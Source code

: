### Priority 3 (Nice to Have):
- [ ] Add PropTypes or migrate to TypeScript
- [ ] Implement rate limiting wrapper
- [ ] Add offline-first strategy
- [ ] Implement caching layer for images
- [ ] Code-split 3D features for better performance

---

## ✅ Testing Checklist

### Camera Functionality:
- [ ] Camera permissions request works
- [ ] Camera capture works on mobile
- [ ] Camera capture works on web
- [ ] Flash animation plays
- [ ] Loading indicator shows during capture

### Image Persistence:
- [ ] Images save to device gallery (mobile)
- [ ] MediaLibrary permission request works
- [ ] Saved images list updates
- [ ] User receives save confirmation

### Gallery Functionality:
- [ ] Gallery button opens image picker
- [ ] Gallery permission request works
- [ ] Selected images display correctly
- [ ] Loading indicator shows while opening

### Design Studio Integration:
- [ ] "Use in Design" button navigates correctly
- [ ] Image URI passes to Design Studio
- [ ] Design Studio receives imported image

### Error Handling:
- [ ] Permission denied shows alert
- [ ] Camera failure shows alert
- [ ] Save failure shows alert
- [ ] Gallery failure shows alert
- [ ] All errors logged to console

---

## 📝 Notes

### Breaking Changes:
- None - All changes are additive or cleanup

■ YOUR TASK: The required output is each line from the one with "- [ ] Add PropTypes or migrate to TypeScript" through the end of the material above, repeated exactly with both ends included.

■ ANSWER AREA:
- [ ] Add PropTypes or migrate to TypeScript
- [ ] Implement rate limiting wrapper
- [ ] Add offline-first strategy
- [ ] Implement caching layer for images
- [ ] Code-split 3D features for better performance

---

## ✅ Testing Checklist

### Camera Functionality:
- [ ] Camera permissions request works
- [ ] Camera capture works on mobile
- [ ] Camera capture works on web
- [ ] Flash animation plays
- [ ] Loading indicator shows during capture

### Image Persistence:
- [ ] Images save to device gallery (mobile)
- [ ] MediaLibrary permission request works
- [ ] Saved images list updates
- [ ] User receives save confirmation

### Gallery Functionality:
- [ ] Gallery button opens image picker
- [ ] Gallery permission request works
- [ ] Selected images display correctly
- [ ] Loading indicator shows while opening

### Design Studio Integration:
- [ ] "Use in Design" button navigates correctly
- [ ] Image URI passes to Design Studio
- [ ] Design Studio receives imported image

### Error Handling:
- [ ] Permission denied shows alert
- [ ] Camera failure shows alert
- [ ] Save failure shows alert
- [ ] Gallery failure shows alert
- [ ] All errors logged to console

---

## 📝 Notes

### Breaking Changes:
- None - All changes are additive or cleanup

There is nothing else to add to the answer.